§ **YOUR ASSIGNMENT**
Below are some records; output all of them exactly as they read.

§ **EXCERPTED DATA**
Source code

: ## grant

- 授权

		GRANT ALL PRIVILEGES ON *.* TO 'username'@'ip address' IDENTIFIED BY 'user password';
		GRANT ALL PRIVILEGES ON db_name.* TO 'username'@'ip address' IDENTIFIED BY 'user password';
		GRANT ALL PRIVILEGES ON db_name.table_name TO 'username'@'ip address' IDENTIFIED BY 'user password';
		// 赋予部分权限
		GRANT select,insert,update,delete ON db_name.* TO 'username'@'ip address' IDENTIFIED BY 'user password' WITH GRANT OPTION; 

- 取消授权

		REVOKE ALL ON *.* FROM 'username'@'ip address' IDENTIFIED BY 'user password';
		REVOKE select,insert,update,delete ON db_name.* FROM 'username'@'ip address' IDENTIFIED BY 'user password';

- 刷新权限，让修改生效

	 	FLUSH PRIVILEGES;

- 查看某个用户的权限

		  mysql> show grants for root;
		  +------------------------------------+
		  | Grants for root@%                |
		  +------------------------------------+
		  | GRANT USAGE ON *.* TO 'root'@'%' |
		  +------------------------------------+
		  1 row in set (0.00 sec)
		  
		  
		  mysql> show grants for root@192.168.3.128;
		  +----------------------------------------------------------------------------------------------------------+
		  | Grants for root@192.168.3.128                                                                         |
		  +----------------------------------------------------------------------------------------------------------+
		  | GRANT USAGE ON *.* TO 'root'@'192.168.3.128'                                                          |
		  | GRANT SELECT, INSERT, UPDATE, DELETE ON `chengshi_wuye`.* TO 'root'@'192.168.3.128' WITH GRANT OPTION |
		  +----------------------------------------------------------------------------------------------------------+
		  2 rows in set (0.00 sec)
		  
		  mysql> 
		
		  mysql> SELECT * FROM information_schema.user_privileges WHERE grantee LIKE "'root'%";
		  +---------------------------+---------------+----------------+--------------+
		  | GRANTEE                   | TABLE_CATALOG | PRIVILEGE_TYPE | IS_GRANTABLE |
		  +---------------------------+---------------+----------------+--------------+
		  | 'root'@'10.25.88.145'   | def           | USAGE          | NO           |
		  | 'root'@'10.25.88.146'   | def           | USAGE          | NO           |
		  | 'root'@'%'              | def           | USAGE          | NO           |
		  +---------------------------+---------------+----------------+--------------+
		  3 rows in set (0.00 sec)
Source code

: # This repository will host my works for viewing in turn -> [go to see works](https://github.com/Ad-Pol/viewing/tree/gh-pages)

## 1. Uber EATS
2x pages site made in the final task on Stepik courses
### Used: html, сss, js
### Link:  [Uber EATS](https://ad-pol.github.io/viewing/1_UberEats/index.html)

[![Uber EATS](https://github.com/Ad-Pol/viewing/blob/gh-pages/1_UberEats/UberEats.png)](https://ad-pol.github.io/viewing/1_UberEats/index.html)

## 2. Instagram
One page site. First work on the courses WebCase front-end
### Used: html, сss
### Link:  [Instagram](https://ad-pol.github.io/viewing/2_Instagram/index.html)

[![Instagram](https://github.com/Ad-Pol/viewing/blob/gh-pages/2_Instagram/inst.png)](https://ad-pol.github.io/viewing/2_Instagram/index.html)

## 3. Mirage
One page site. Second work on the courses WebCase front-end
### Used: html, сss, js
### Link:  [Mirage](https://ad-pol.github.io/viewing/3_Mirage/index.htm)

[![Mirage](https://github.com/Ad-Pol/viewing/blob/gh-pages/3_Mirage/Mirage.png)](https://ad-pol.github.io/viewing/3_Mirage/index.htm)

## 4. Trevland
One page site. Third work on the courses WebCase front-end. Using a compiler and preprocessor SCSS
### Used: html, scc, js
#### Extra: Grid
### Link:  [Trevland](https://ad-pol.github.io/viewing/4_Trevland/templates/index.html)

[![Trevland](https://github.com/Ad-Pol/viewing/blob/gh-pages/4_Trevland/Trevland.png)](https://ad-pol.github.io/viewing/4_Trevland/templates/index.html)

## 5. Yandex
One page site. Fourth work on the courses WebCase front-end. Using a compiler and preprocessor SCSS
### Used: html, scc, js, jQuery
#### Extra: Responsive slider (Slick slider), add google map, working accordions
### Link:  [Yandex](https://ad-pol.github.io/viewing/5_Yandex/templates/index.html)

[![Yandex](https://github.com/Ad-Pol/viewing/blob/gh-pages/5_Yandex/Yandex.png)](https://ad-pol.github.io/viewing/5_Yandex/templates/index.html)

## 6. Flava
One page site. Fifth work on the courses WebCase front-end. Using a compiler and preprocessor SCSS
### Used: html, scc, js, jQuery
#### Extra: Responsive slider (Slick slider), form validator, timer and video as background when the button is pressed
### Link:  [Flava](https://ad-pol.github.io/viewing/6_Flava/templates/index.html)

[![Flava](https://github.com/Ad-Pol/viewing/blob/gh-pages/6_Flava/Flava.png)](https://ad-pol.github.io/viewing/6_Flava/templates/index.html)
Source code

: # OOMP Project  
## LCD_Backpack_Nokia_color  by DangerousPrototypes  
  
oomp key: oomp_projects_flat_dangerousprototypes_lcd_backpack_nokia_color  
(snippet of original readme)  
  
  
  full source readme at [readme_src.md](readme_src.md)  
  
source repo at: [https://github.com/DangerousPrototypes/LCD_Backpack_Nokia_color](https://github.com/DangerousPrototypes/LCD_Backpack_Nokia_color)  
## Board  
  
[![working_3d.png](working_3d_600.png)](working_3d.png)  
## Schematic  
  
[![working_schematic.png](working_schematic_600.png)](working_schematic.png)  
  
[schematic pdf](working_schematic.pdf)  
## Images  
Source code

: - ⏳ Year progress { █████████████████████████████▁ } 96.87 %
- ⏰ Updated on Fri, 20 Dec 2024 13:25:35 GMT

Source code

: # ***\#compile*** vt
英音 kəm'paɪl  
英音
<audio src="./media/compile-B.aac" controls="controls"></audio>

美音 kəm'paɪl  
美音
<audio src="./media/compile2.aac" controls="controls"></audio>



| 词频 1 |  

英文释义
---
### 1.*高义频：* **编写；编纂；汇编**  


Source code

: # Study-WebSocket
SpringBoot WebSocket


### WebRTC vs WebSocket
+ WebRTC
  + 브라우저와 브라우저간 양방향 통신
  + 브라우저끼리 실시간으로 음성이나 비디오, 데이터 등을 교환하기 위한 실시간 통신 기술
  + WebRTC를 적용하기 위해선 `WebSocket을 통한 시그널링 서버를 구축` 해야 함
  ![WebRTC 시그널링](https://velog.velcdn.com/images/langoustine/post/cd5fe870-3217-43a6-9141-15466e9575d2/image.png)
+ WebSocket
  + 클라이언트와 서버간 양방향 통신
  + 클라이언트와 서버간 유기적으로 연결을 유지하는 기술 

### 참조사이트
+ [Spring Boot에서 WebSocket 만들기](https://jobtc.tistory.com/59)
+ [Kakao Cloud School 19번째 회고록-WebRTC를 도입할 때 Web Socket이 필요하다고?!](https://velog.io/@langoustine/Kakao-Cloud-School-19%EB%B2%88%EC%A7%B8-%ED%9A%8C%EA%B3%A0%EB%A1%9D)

§ **OUTPUT FOR THIS EXERCISE**
Source code

: ## grant

- 授权

		GRANT ALL PRIVILEGES ON *.* TO 'username'@'ip address' IDENTIFIED BY 'user password';
		GRANT ALL PRIVILEGES ON db_name.* TO 'username'@'ip address' IDENTIFIED BY 'user password';
		GRANT ALL PRIVILEGES ON db_name.table_name TO 'username'@'ip address' IDENTIFIED BY 'user password';
		// 赋予部分权限
		GRANT select,insert,update,delete ON db_name.* TO 'username'@'ip address' IDENTIFIED BY 'user password' WITH GRANT OPTION; 

- 取消授权

		REVOKE ALL ON *.* FROM 'username'@'ip address' IDENTIFIED BY 'user password';
		REVOKE select,insert,update,delete ON db_name.* FROM 'username'@'ip address' IDENTIFIED BY 'user password';

- 刷新权限，让修改生效

	 	FLUSH PRIVILEGES;

- 查看某个用户的权限

		  mysql> show grants for root;
		  +------------------------------------+
		  | Grants for root@%                |
		  +------------------------------------+
		  | GRANT USAGE ON *.* TO 'root'@'%' |
		  +------------------------------------+
		  1 row in set (0.00 sec)
		  
		  
		  mysql> show grants for root@192.168.3.128;
		  +----------------------------------------------------------------------------------------------------------+
		  | Grants for root@192.168.3.128                                                                         |
		  +----------------------------------------------------------------------------------------------------------+
		  | GRANT USAGE ON *.* TO 'root'@'192.168.3.128'                                                          |
		  | GRANT SELECT, INSERT, UPDATE, DELETE ON `chengshi_wuye`.* TO 'root'@'192.168.3.128' WITH GRANT OPTION |
		  +----------------------------------------------------------------------------------------------------------+
		  2 rows in set (0.00 sec)
		  
		  mysql> 
		
		  mysql> SELECT * FROM information_schema.user_privileges WHERE grantee LIKE "'root'%";
		  +---------------------------+---------------+----------------+--------------+
		  | GRANTEE                   | TABLE_CATALOG | PRIVILEGE_TYPE | IS_GRANTABLE |
		  +---------------------------+---------------+----------------+--------------+
		  | 'root'@'10.25.88.145'   | def           | USAGE          | NO           |
		  | 'root'@'10.25.88.146'   | def           | USAGE          | NO           |
		  | 'root'@'%'              | def           | USAGE          | NO           |
		  +---------------------------+---------------+----------------+--------------+
		  3 rows in set (0.00 sec)
Source code

: # This repository will host my works for viewing in turn -> [go to see works](https://github.com/Ad-Pol/viewing/tree/gh-pages)

## 1. Uber EATS
2x pages site made in the final task on Stepik courses
### Used: html, сss, js
### Link:  [Uber EATS](https://ad-pol.github.io/viewing/1_UberEats/index.html)

[![Uber EATS](https://github.com/Ad-Pol/viewing/blob/gh-pages/1_UberEats/UberEats.png)](https://ad-pol.github.io/viewing/1_UberEats/index.html)

## 2. Instagram
One page site. First work on the courses WebCase front-end
### Used: html, сss
### Link:  [Instagram](https://ad-pol.github.io/viewing/2_Instagram/index.html)

[![Instagram](https://github.com/Ad-Pol/viewing/blob/gh-pages/2_Instagram/inst.png)](https://ad-pol.github.io/viewing/2_Instagram/index.html)

## 3. Mirage
One page site. Second work on the courses WebCase front-end
### Used: html, сss, js
### Link:  [Mirage](https://ad-pol.github.io/viewing/3_Mirage/index.htm)

[![Mirage](https://github.com/Ad-Pol/viewing/blob/gh-pages/3_Mirage/Mirage.png)](https://ad-pol.github.io/viewing/3_Mirage/index.htm)

## 4. Trevland
One page site. Third work on the courses WebCase front-end. Using a compiler and preprocessor SCSS
### Used: html, scc, js
#### Extra: Grid
### Link:  [Trevland](https://ad-pol.github.io/viewing/4_Trevland/templates/index.html)

[![Trevland](https://github.com/Ad-Pol/viewing/blob/gh-pages/4_Trevland/Trevland.png)](https://ad-pol.github.io/viewing/4_Trevland/templates/index.html)

## 5. Yandex
One page site. Fourth work on the courses WebCase front-end. Using a compiler and preprocessor SCSS
### Used: html, scc, js, jQuery
#### Extra: Responsive slider (Slick slider), add google map, working accordions
### Link:  [Yandex](https://ad-pol.github.io/viewing/5_Yandex/templates/index.html)

[![Yandex](https://github.com/Ad-Pol/viewing/blob/gh-pages/5_Yandex/Yandex.png)](https://ad-pol.github.io/viewing/5_Yandex/templates/index.html)

## 6. Flava
One page site. Fifth work on the courses WebCase front-end. Using a compiler and preprocessor SCSS
### Used: html, scc, js, jQuery
#### Extra: Responsive slider (Slick slider), form validator, timer and video as background when the button is pressed
### Link:  [Flava](https://ad-pol.github.io/viewing/6_Flava/templates/index.html)

[![Flava](https://github.com/Ad-Pol/viewing/blob/gh-pages/6_Flava/Flava.png)](https://ad-pol.github.io/viewing/6_Flava/templates/index.html)
Source code

: # OOMP Project  
## LCD_Backpack_Nokia_color  by DangerousPrototypes  
  
oomp key: oomp_projects_flat_dangerousprototypes_lcd_backpack_nokia_color  
(snippet of original readme)  
  
  
  full source readme at [readme_src.md](readme_src.md)  
  
source repo at: [https://github.com/DangerousPrototypes/LCD_Backpack_Nokia_color](https://github.com/DangerousPrototypes/LCD_Backpack_Nokia_color)  
## Board  
  
[![working_3d.png](working_3d_600.png)](working_3d.png)  
## Schematic  
  
[![working_schematic.png](working_schematic_600.png)](working_schematic.png)  
  
[schematic pdf](working_schematic.pdf)  
## Images  
Source code

: - ⏳ Year progress { █████████████████████████████▁ } 96.87 %
- ⏰ Updated on Fri, 20 Dec 2024 13:25:35 GMT

Source code

: # ***\#compile*** vt
英音 kəm'paɪl  
英音
<audio src="./media/compile-B.aac" controls="controls"></audio>

美音 kəm'paɪl  
美音
<audio src="./media/compile2.aac" controls="controls"></audio>



| 词频 1 |  

英文释义
---
### 1.*高义频：* **编写；编纂；汇编**  


Source code

: # Study-WebSocket
SpringBoot WebSocket


### WebRTC vs WebSocket
+ WebRTC
  + 브라우저와 브라우저간 양방향 통신
  + 브라우저끼리 실시간으로 음성이나 비디오, 데이터 등을 교환하기 위한 실시간 통신 기술
  + WebRTC를 적용하기 위해선 `WebSocket을 통한 시그널링 서버를 구축` 해야 함
  ![WebRTC 시그널링](https://velog.velcdn.com/images/langoustine/post/cd5fe870-3217-43a6-9141-15466e9575d2/image.png)
+ WebSocket
  + 클라이언트와 서버간 양방향 통신
  + 클라이언트와 서버간 유기적으로 연결을 유지하는 기술 

### 참조사이트
+ [Spring Boot에서 WebSocket 만들기](https://jobtc.tistory.com/59)
+ [Kakao Cloud School 19번째 회고록-WebRTC를 도입할 때 Web Socket이 필요하다고?!](https://velog.io/@langoustine/Kakao-Cloud-School-19%EB%B2%88%EC%A7%B8-%ED%9A%8C%EA%B3%A0%EB%A1%9D)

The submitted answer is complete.